Six Feet Under
116 N. 2nd Ave., Upland, CA
INKED: How would you describe your journey?
COREY MILLER: Very well-rounded. I started with a homemade tattoo machine, then when I was 16 I began hanging out at a real tattoo parlor, and at 20 I was lucky enough to get my first real job tattooing at Fat George’s Tattoo Gallery in La Puente. George had apprenticed under Rick Walters, who tattooed at the Pike in Long Beach. That instilled a great love and respect for the history of tattooing in me. Working at Fat George’s was a true street shop experience, and George was a true old-school mean bastard. But I say that with the greatest love and respect.
Then it was Goodtime Charlie’s Tattooland?
Yeah, after George’s I was fortunate enough to work with Jack Rudy at Goodtime Charlie’s, which was where the best black-and-gray artists were working or had worked. Since I started tattooing I naturally gravitated towards black and gray, and I was fortunate to be working around some of the best in the business.
So did they solely inform your early aesthetic?
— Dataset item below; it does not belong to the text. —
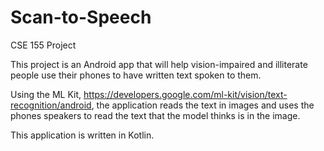 # Scan-to-Speech
CSE 155 Project

This project is an Android app that will help vision-impaired and illiterate people use their phones to have written text spoken to them.

Using the ML Kit, https://developers.google.com/ml-kit/vision/text-recognition/android, the application reads the text in images and uses the phones speakers to read the text that the model thinks is in the image.

This application is written in Kotlin.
About the time I went to Goodtime Charlie’s I started traveling to conventions all over the world, and again was fortunate enough to meet some incredibly talented artists and amazing people. It was at a convention in New Orleans that I met Suzanne Fauser, who probably had the biggest influence on me as an artist and as a person. I spent the next 12 years making my way out to Ann Arbor, Michigan, to visit and work in her shop. She passed away in 2001, the year my second daughter was born. We named her Suzanna in her honor. After leaving Tattooland, I opened up a shop with two partners. That didn’t work out very well, so I kind of went back underground with my tattooing, which is where I got the name for my shop when I resurfaced in 1994 and opened Six Feet Under tattoo parlor. Looking back, I never would have never dreamed I’d be tattooing on TV. When I started out, tattooing was for outlaws but today it’s on television, in people’s living rooms. So yes, it’s been a well-rounded journey.
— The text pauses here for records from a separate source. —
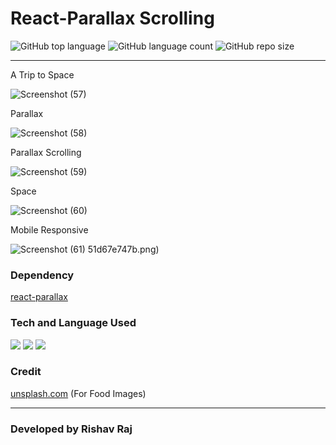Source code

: # React-Parallax Scrolling



![GitHub top language](https://img.shields.io/github/languages/top/Rishav-02/React-Parallax?color=yellow&style=plastic) ![GitHub language count](https://img.shields.io/github/languages/count/Rishav-02/React-Parallax?style=plastic) <img alt="GitHub repo size" src="https://img.shields.io/github/repo-size/Rishav-02/React-Parallax?color=green&style=plastic">

<hr>

<p>A Trip to Space</p>

![Screenshot (57)](https://user-images.githubusercontent.com/100300441/218681138-5d70fbbf-7134-4117-a9af-cd228133e3d1.png)

<p>Parallax</p>

![Screenshot (58)](https://user-images.githubusercontent.com/100300441/218681185-df480703-5869-4a69-bfcd-9fa7d3d156e6.png)

<p>Parallax Scrolling</p>

![Screenshot (59)](https://user-images.githubusercontent.com/100300441/218681227-5e1198fe-7ff9-4662-8149-b02b78f71f2d.png)

<p>Space</p>

![Screenshot (60)](https://user-images.githubusercontent.com/100300441/218681656-63bb773e-c272-45b6-8da0-bcb874f20936.png)

<p>Mobile Responsive</p>

![Screenshot (61)](https://user-images.githubusercontent.com/100300441/218681280-e0e6de48-6e5f-48ca-8e1e-27c9c9c5d486.png)
51d67e747b.png)

### Dependency

[react-parallax](https://www.npmjs.com/package/react-parallax)

### Tech and Language Used

<img src="https://img.shields.io/badge/React-Library-blue"> <img src="https://img.shields.io/badge/JavaScript-Language-yellow"> <img src="https://img.shields.io/badge/HTML5-Markup%20Language-orange"> 


### Credit

[unsplash.com](https://unsplash.com/ 'unsplash.com') (For Food Images)
<hr>

### Developed by Rishav Raj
And now that the revolution has been televised, how has that changed the business?
I think LA Ink just put forth another view of what some tattoo shops are today. And it’s not just the stereotypical seedy shops anymore. When I started tattooing, the business had more of an outlaw vibe. Today there is a much cooler artistic vibe.
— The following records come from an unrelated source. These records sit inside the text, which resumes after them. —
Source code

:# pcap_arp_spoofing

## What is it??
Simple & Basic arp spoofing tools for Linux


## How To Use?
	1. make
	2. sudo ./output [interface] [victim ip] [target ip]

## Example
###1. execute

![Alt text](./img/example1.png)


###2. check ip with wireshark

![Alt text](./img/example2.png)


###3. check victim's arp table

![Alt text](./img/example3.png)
Do you feel opening up the culture is a good thing?
It’s just a fact, man: Shit has changed. Every underground industry has become somewhat mainstream, from bike building to tattooing. No one can control it. With the media and the internet, everything is just more accessible today. When people ask me about tattooing going mainstream, I think about what would have happened if Kurt Cobain just stayed playing music for junkie kids under a bridge—none of us would have been able to experience it.
Do you miss the outlaw culture?
The past is a great place to visit, but I’m just fine dealing with today. So many tattooers romanticize about the old days, and about being an old, hard-ass carny, but a lot of guys today haven’t tattooed nothing but cute college girls and policemen, so it’s pretty silly to act like a tough guy. I admit when I was young we did some pretty unspeakable shit and probably had way too much fun, but becoming a father helped me make better choices and leave the bad elements alone.